Let us look at these claims one by one. Let’s start with the low rise in workers’ compensation since the 1970s of only 12%.
Only a 12% rise in compensation since 1978 for a typical worker if true, would be a concern in itself, without even looking at the CEO numbers. However, as other studies that have claimed a low rise in income for middle or lower-class workers, this study understates the numbers by only looking at wages. Since 1978, total compensation has moved away from wages, and has included a number of benefits such as healthcare, and guess what, equity sharing. Even Walmart cashiers can be part of equity-sharing accounts these days. This is the main trick that is used to understate the growth of worker compensation. The real median personal income has grown by over 60% since the 1970s.
https://fred.stlouisfed.org/series/MEPAINUSA672N
Now let’s investigate the claim about CEO compensation. The first thing you should know is that the CEO pay numbers that these studies are looking at are not the average CEO pay but rather the CEO pay of the top 500 CEOs in the country. They are taking the companies from the S&P500, or what essentially are the top 500 companies in the US, and averaging out the pay of those CEOs. Then comparing that pay to an average worker. This is how they come to and calculate the 400 to 1 pay gap ratio.
The truth is that the average CEO pay in the US is actually about 260k, while the average worker pay is 60k, a 4 to 1 ratio, not 400 to 1, when comparing apples to apples. These numbers come from BLS, if you are worried about bias. The top 500 CEOs of course make somewhere around 20 million dollars a year on average, but if we compare them fairly to top workers in the same companies, there are also top engineers that make millions of dollars a year.
But let’s be fair here, the analysis is also looking at the change in the pay gap since 1978, and claiming a very large rise in the gap. However, the way they come to this calculation is not exactly true either.
The first thing we should do is just admit to ourselves that in part, this is just a mathematical thing, a fact of reality that the best of the best are always improving and setting new records, while the average moves up slower simply due to the fact that it is the average. This is true in anything and everything. The top Olympic scores are always improving, while the average is staying about the same. Top actors are more talented, get paid more, top NBA players score more, even the gap between the top worker, the top engineer, and the average worker/engineer has no doubt increased substantially.

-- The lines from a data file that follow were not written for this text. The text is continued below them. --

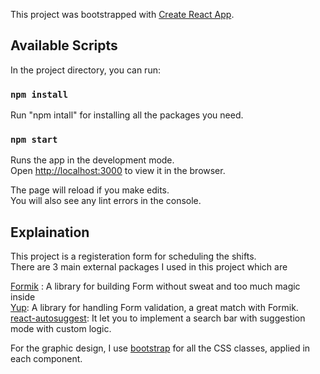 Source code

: This project was bootstrapped with [Create React App](https://github.com/facebook/create-react-app).

## Available Scripts

In the project directory, you can run:

### `npm install`

Run "npm intall" for installing all the packages you need.

### `npm start`

Runs the app in the development mode.<br>
Open [http://localhost:3000](http://localhost:3000) to view it in the browser.

The page will reload if you make edits.<br>
You will also see any lint errors in the console.

## Explaination

This project is a registeration form for scheduling the shifts. <br>
There are 3 main external packages I used in this project which are <br>

[Formik](https://jaredpalmer.com/formik/) : A library for building Form without sweat and too much magic inside<br>
[Yup](https://github.com/jquense/yup): A library for handling Form validation, a great match with Formik. <br>
[react-autosuggest](https://react-autosuggest.js.org/): It let you to implement a search bar with suggestion mode with custom logic. <br>

For the graphic design, I use [bootstrap](https://getbootstrap.com) for all the CSS classes, applied in each component.<br> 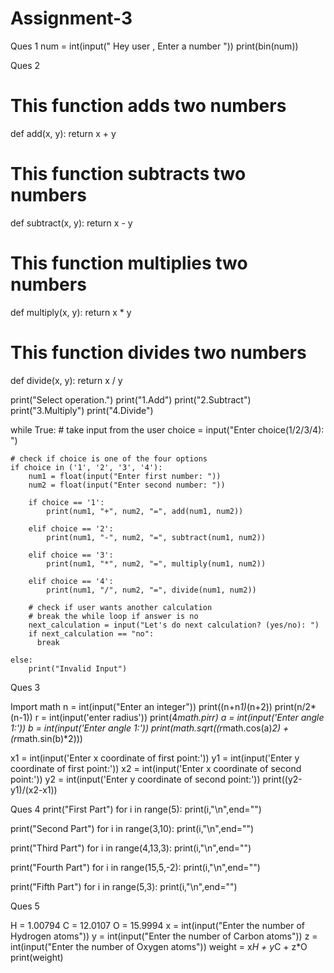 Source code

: # Assignment-3

Ques 1 
num = int(input(" Hey user , Enter a number "))
print(bin(num))



Ques 2 
# This function adds two numbers
def add(x, y):
    return x + y

# This function subtracts two numbers
def subtract(x, y):
    return x - y

# This function multiplies two numbers
def multiply(x, y):
    return x * y

# This function divides two numbers
def divide(x, y):
    return x / y


print("Select operation.")
print("1.Add")
print("2.Subtract")
print("3.Multiply")
print("4.Divide")

while True:
    # take input from the user
    choice = input("Enter choice(1/2/3/4): ")

    # check if choice is one of the four options
    if choice in ('1', '2', '3', '4'):
        num1 = float(input("Enter first number: "))
        num2 = float(input("Enter second number: "))

        if choice == '1':
            print(num1, "+", num2, "=", add(num1, num2))

        elif choice == '2':
            print(num1, "-", num2, "=", subtract(num1, num2))

        elif choice == '3':
            print(num1, "*", num2, "=", multiply(num1, num2))

        elif choice == '4':
            print(num1, "/", num2, "=", divide(num1, num2))
        
        # check if user wants another calculation
        # break the while loop if answer is no
        next_calculation = input("Let's do next calculation? (yes/no): ")
        if next_calculation == "no":
          break
    
    else:
        print("Invalid Input")
        
        
        
 Ques 3 

Import math
n = int(input("Enter an integer"))
print((n+n*1)*(n+2))
print(n/2*(n-1))
r = int(input('enter radius'))
print(4*math.pi*r*r)
a = int(input('Enter angle 1:'))
b = int(input('Enter angle 1:'))
print(math.sqrt((r*math.cos(a)*2) + (r*math.sin(b)*2)))

x1 = int(input('Enter x coordinate of first point:'))
y1 = int(input('Enter y coordinate of first point:'))
x2 = int(input('Enter x coordinate of second point:'))
y2 = int(input('Enter y coordinate of second point:'))
print((y2-y1)/(x2-x1))



Ques 4 
print("First Part")
for i in range(5):
  print(i,"\n",end="")

print("Second Part")
for i in range(3,10):
  print(i,"\n",end="")

print("Third Part")
for i in range(4,13,3):
  print(i,"\n",end="")

print("Fourth Part")
for i in range(15,5,-2):
  print(i,"\n",end="")

print("Fifth Part")
for i in range(5,3):
  print(i,"\n",end="")
  
  
  
  
 Ques 5 
  
H = 1.00794
C = 12.0107
O = 15.9994
x = int(input("Enter the  number of Hydrogen atoms"))
y = int(input("Enter the  number of Carbon atoms"))
z = int(input("Enter the  number of Oxygen atoms"))
weight = x*H + y*C + z*O
print(weight)
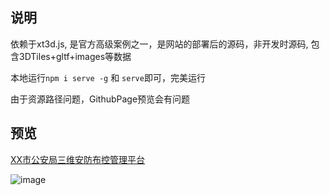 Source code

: ## 说明

依赖于xt3d.js, 是官方高级案例之一，是网站的部署后的源码，非开发时源码, 包含3DTiles+gltf+images等数据


本地运行`npm i serve -g` 和 `serve`即可，完美运行

由于资源路径问题，GithubPage预览会有问题

## 预览

[XX市公安局三维安防布控管理平台](http://211.149.185.229:8081/edit?id=202009270909891&data=1606025205334#:~:text=XX%E5%B8%82%E5%85%AC%E5%AE%89%E5%B1%80%E4%B8%89%E7%BB%B4%E5%AE%89%E9%98%B2%E5%B8%83%E6%8E%A7%E7%AE%A1%E7%90%86%E5%B9%B3%E5%8F%B0%20)

![image](https://github.com/CHENJIAMIAN/xt3d-Situation-Command-of-Public-Security-Exercises/assets/20126997/7df4f1ca-cbda-4038-bdac-0603c820461a)

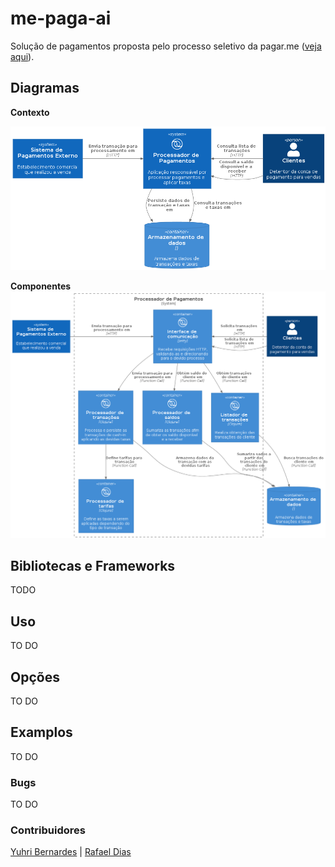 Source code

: # me-paga-ai

Solução de pagamentos proposta pelo processo seletivo da pagar.me ([veja aqui][challenge-link]).

## Diagramas
**Contexto**

![Context](docs/context.png)

**Componentes**
![Components](docs/components.png)

## Bibliotecas e Frameworks
TODO

## Uso
TO DO

## Opções
TO DO

## Examplos
TO DO

### Bugs
TO DO

### Contribuidores

[Yuhri Bernardes][yuhri-profile] | [Rafael Dias][rafael-profile]

[challenge-link]: https://github.com/pagarme/vagas/blob/master/desafios/software-engineer-backend/README.md
[yuhri-profile]: https://github.com/yuhribernardes
[rafael-profile]: https://github.com/RafaDias
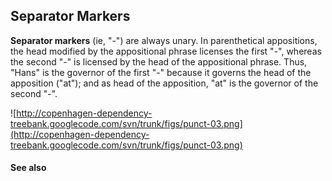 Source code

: ## Separator Markers ##

**Separator markers** (ie, "-") are always unary. In parenthetical appositions, the head modified by the appositional phrase licenses the first "-", whereas the second "-" is licensed by the head of the appositional phrase. Thus, "Hans" is the governor of the first "-" because it governs the head of the apposition ("at"); and as head of the apposition, "at" is the governor of the second "-".

![http://copenhagen-dependency-treebank.googlecode.com/svn/trunk/figs/punct-03.png](http://copenhagen-dependency-treebank.googlecode.com/svn/trunk/figs/punct-03.png)


#### See also ####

However, this is not the top factor or contributor to the rise in the CEO to worker pay gap. The main factor is the change in the CEO pay structure. In the 1970s companies wanted to align the executives’ interests with the shareholders, and thus began the trend toward greater use of equity-based compensation for CEOs. CEOs began to be compensated with stock. Given this trend, the regulatory environment also changed, requiring more detailed reporting of stock options and equity for CEO compensation. So one factor for the CEO to worker pay gap being smaller prior to 1978 is the simple fact that stock compensation was simply not reported.
Given that the majority of CEO compensation today is tied to the stock market performance, the next step for inflating CEO pay and thus the pay gap ratio should be obvious, pick a good year for the stock market. When you pick a good stock market performance year, obviously CEOs who are mostly paid in stock are going to have an inflated compensation. But the stock market is very volatile, and as a result so are CEO compensation levels. It is actually quite common for CEOs to see negative compensation. If for instance, you would use the year 2002 as a data point, or really any other bad year for the stock market, you would find that 40% of CEOs actually lost money.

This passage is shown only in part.